* What is required *
Among the lines below, copy exactly those from the one with "The lookahead defines" through the one with "returns are skipped.", counting both ends.

* Provided information *
▽

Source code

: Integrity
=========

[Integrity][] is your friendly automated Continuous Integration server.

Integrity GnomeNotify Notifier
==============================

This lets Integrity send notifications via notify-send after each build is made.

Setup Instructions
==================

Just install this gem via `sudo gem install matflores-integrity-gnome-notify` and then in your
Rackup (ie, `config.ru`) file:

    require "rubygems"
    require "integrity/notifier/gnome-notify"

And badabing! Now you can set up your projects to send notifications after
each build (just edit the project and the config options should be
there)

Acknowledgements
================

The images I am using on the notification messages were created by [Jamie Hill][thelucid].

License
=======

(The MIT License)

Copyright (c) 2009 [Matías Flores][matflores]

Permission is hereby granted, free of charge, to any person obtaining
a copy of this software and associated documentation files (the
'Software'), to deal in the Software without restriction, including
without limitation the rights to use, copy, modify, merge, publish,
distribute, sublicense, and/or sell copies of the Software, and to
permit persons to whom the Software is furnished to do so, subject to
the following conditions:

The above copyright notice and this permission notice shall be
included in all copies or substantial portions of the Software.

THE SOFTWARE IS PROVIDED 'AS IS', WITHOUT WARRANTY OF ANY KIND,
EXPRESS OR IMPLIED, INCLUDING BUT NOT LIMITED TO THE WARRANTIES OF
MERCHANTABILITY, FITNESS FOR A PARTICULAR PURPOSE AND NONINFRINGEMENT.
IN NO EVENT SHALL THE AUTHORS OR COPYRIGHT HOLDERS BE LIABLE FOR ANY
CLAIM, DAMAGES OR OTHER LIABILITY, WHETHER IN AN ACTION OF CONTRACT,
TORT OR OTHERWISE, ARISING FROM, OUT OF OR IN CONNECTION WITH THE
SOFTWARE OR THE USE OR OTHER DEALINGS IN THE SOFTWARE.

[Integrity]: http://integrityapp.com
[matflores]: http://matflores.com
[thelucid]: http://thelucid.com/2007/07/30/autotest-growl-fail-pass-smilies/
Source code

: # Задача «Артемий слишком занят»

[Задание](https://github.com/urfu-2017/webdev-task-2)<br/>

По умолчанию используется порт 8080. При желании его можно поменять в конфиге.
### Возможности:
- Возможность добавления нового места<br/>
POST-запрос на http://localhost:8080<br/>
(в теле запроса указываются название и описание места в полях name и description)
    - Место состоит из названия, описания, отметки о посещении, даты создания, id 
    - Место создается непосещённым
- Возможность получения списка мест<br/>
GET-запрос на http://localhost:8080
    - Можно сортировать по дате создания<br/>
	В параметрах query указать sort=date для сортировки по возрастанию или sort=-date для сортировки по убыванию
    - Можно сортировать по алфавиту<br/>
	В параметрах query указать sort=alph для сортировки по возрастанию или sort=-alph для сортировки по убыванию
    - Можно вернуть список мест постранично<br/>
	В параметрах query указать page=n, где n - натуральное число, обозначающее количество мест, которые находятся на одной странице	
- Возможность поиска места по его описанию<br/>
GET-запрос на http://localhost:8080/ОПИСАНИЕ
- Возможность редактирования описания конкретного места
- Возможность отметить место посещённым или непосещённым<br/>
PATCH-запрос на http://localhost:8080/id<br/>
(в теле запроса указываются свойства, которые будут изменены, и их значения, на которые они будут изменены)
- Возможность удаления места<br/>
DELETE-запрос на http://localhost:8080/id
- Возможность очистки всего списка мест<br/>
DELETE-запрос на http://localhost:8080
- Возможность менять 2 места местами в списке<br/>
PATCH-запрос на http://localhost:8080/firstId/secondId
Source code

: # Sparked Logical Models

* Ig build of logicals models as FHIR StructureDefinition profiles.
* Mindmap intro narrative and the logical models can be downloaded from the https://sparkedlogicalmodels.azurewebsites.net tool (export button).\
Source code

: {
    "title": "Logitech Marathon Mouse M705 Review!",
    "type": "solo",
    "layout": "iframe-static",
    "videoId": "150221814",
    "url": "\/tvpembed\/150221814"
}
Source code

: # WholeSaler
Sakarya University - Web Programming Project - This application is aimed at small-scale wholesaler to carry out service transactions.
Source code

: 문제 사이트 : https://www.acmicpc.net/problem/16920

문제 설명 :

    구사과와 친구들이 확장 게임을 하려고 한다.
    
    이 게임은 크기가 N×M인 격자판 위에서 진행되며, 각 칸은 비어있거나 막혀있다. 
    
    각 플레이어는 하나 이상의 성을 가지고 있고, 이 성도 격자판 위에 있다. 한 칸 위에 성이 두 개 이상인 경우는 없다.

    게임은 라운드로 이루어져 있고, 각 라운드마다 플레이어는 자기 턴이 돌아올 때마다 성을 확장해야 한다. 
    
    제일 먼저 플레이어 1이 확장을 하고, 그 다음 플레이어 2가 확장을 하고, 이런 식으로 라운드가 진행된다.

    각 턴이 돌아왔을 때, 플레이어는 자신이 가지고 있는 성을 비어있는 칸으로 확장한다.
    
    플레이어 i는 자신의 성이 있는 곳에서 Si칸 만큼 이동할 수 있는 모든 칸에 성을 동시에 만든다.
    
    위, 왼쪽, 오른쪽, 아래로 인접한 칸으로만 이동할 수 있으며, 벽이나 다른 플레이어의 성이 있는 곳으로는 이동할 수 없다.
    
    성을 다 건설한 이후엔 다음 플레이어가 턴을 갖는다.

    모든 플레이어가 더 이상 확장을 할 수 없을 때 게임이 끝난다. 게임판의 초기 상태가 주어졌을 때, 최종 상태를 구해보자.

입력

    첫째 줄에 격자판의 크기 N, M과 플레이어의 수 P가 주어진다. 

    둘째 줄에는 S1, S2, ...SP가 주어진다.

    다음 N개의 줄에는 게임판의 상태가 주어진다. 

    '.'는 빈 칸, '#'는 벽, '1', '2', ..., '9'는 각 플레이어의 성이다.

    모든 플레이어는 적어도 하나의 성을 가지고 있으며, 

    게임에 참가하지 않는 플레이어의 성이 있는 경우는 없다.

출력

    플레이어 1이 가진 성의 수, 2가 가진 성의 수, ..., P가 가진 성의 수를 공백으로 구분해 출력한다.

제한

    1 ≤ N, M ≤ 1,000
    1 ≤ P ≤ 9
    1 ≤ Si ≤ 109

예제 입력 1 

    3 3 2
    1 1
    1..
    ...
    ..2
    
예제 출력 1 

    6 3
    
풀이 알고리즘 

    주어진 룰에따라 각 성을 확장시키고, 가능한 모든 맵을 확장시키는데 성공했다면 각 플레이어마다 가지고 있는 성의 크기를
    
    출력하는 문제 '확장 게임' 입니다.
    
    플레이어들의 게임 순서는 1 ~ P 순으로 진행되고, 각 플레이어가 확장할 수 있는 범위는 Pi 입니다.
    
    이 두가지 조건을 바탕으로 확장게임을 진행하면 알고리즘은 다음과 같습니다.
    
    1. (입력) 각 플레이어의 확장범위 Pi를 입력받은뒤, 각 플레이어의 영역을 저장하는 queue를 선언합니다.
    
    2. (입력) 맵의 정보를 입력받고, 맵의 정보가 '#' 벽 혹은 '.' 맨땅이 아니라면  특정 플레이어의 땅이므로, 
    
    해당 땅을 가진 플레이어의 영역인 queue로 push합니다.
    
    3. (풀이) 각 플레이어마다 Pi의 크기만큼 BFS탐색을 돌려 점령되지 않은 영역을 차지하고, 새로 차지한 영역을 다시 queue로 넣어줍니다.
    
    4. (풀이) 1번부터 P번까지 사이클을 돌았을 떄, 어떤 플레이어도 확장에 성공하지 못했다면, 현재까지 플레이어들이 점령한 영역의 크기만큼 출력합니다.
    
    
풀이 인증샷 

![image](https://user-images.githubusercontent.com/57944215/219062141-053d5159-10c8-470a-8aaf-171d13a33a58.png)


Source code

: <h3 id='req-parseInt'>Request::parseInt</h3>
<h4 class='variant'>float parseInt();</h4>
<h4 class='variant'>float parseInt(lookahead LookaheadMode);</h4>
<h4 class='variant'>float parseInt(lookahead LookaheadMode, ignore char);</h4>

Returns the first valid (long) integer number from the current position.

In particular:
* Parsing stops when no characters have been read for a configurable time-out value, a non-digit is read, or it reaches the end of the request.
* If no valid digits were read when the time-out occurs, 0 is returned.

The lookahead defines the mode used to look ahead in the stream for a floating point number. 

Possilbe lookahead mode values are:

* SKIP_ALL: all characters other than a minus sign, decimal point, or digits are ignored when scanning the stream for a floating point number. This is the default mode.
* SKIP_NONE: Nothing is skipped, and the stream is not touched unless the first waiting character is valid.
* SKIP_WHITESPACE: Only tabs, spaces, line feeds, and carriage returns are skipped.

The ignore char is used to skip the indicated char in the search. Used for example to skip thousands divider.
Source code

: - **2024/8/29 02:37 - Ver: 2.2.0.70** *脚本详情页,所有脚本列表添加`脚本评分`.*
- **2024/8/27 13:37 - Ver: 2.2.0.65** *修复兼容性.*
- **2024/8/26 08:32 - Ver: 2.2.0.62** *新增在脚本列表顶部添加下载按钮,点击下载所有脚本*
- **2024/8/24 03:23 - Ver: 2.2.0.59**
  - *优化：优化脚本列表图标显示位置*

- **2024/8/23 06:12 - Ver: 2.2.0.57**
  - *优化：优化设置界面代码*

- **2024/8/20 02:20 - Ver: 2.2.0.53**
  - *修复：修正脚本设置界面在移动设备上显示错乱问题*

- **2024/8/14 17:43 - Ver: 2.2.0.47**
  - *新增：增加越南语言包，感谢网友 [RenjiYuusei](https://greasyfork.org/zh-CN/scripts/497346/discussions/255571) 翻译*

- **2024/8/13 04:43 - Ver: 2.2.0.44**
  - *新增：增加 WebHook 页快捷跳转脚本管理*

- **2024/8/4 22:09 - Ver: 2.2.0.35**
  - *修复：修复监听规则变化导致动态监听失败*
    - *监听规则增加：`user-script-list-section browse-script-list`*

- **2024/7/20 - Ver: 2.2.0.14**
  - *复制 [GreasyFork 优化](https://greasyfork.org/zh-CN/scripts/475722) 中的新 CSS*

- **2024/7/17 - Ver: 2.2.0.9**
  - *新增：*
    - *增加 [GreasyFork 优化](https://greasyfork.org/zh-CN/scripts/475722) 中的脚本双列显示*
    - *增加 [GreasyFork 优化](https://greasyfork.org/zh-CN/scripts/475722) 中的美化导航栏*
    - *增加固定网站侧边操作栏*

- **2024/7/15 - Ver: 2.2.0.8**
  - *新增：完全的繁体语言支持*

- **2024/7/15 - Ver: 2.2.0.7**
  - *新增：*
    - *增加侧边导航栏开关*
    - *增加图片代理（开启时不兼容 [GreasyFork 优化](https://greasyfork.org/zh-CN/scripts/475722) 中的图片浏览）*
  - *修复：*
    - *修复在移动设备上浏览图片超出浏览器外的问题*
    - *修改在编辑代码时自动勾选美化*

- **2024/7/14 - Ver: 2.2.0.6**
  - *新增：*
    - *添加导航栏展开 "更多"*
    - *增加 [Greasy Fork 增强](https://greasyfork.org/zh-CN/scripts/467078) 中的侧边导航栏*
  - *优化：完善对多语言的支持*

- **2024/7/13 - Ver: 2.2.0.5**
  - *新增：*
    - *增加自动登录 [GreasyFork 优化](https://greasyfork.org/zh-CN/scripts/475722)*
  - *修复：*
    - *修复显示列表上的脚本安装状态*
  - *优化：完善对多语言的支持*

△

* Answer space *
The lookahead defines the mode used to look ahead in the stream for a floating point number. 

Possilbe lookahead mode values are:

* SKIP_ALL: all characters other than a minus sign, decimal point, or digits are ignored when scanning the stream for a floating point number. This is the default mode.
* SKIP_NONE: Nothing is skipped, and the stream is not touched unless the first waiting character is valid.
* SKIP_WHITESPACE: Only tabs, spaces, line feeds, and carriage returns are skipped.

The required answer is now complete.